┌─ Dataset records
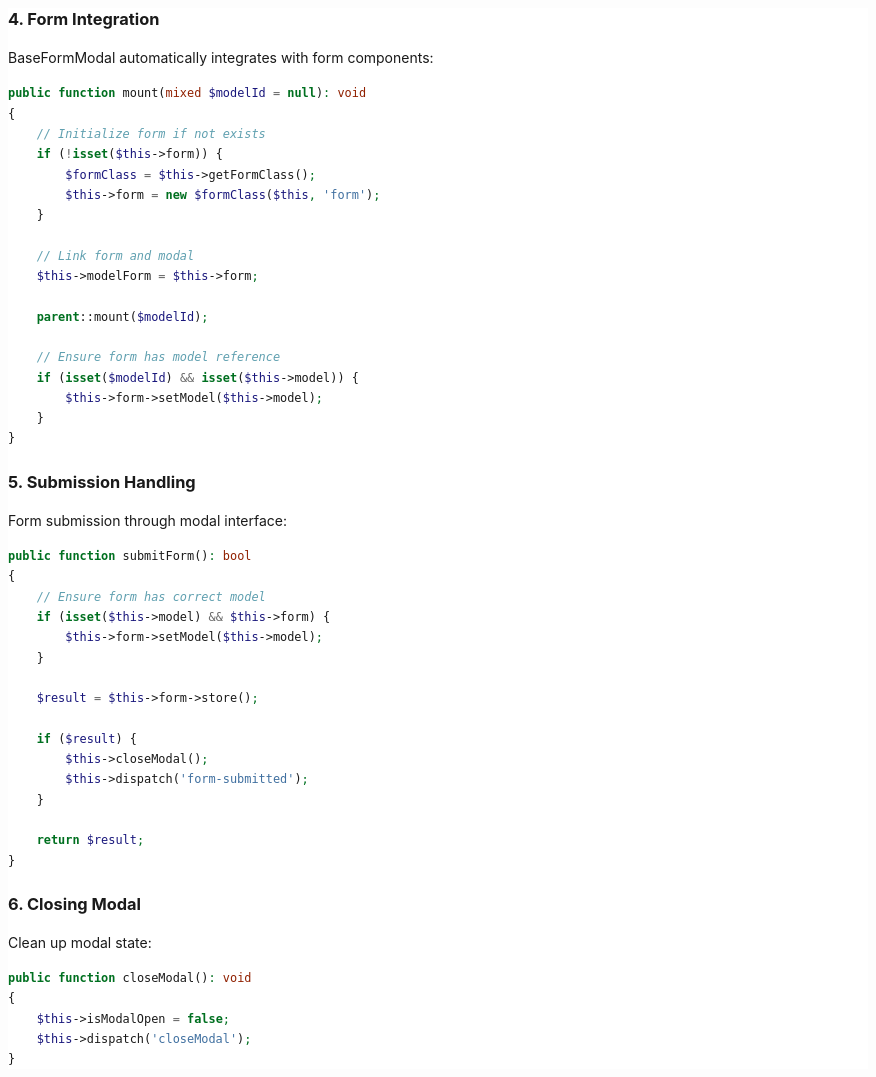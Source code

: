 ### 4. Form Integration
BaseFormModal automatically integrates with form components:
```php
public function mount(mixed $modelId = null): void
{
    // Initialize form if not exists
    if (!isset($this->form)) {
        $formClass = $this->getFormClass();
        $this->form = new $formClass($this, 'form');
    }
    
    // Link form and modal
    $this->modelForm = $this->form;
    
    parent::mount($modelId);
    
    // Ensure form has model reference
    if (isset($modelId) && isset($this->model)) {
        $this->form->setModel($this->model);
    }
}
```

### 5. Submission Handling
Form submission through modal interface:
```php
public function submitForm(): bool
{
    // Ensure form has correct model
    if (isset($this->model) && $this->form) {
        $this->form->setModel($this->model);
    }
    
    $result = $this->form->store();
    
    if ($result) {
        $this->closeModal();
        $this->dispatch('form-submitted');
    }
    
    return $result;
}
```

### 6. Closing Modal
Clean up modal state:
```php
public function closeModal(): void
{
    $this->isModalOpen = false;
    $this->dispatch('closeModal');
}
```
└─
┌─ Dataset records
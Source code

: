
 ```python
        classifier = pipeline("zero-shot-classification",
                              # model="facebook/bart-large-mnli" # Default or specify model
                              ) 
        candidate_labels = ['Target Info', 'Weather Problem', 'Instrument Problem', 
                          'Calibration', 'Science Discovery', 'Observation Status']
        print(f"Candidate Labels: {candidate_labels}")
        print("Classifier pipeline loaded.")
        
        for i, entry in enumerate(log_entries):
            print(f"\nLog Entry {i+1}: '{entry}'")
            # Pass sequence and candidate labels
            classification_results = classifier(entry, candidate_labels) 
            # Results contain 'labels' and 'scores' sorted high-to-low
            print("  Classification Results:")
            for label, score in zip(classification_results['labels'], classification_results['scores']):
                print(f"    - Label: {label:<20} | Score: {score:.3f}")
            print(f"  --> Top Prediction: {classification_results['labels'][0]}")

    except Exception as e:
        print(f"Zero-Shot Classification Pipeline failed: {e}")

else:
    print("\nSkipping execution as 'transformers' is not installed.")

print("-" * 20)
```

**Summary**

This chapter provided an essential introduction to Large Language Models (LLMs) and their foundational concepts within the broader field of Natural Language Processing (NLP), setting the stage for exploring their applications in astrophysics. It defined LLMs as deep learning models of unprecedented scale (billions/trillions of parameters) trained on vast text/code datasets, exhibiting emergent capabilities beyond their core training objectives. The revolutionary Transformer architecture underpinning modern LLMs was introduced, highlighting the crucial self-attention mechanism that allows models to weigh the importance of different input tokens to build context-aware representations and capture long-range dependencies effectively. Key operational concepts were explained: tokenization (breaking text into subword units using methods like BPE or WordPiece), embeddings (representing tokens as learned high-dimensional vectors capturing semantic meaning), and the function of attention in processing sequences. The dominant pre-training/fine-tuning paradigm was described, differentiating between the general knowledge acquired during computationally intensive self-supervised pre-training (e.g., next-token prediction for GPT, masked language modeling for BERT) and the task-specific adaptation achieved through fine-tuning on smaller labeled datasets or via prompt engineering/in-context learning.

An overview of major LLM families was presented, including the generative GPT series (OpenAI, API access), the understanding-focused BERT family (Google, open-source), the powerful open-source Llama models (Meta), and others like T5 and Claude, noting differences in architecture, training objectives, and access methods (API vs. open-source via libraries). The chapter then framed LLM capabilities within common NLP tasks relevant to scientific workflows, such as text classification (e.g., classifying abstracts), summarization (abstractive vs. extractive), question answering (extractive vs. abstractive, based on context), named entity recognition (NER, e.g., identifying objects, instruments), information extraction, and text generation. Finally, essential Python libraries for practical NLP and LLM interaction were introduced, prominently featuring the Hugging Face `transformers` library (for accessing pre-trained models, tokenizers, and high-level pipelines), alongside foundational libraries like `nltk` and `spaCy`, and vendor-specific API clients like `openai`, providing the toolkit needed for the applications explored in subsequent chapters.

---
└─
┌─ Dataset records
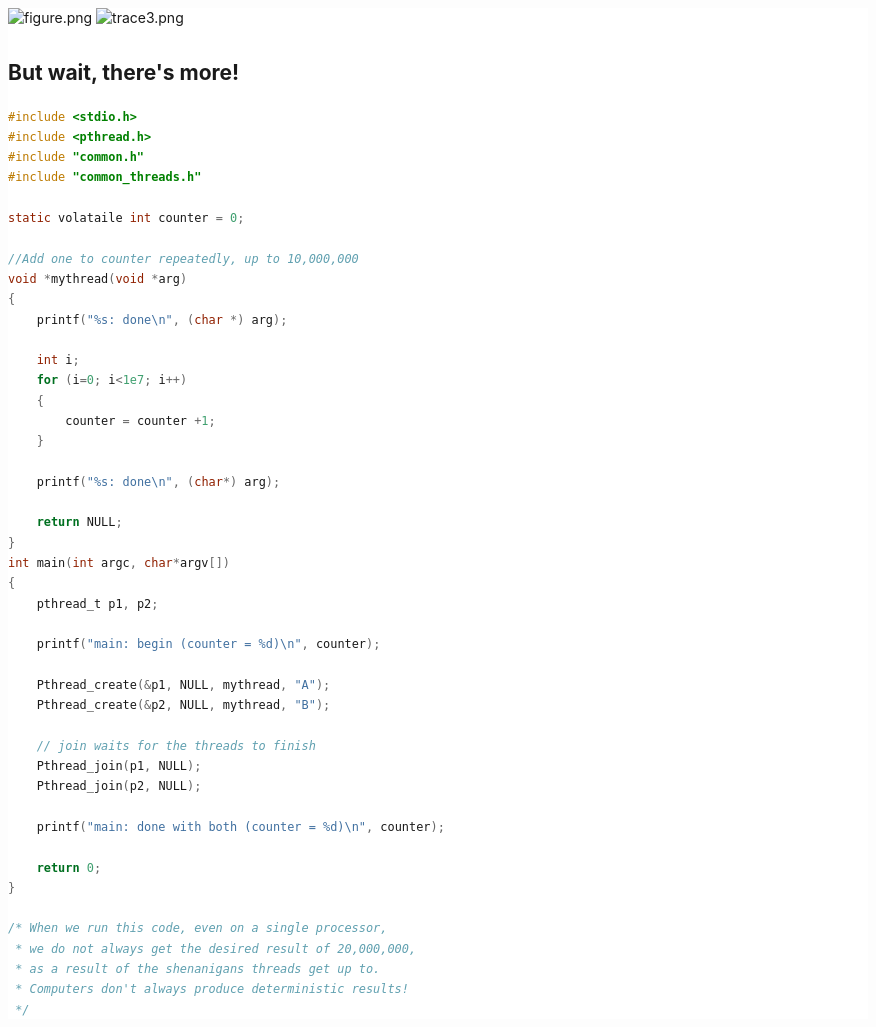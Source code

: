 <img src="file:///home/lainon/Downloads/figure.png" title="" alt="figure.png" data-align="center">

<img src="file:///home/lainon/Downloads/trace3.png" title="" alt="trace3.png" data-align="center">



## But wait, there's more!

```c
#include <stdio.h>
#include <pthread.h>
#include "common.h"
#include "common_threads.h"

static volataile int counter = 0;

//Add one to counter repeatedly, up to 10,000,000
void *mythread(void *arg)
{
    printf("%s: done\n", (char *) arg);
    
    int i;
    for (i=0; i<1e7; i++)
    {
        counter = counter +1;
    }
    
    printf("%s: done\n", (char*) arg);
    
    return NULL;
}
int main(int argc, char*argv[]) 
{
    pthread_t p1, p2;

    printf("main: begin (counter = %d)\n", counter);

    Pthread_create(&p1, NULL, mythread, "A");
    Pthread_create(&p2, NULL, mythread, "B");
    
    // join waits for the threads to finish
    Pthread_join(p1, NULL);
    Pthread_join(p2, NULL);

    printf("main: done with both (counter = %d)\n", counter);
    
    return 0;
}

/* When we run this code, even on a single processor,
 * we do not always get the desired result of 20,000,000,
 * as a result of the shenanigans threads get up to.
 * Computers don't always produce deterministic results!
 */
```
└─
Exercise brief: Give the number of lines in the entries above that contain the string "scores", and nothing more.

Written reply: 2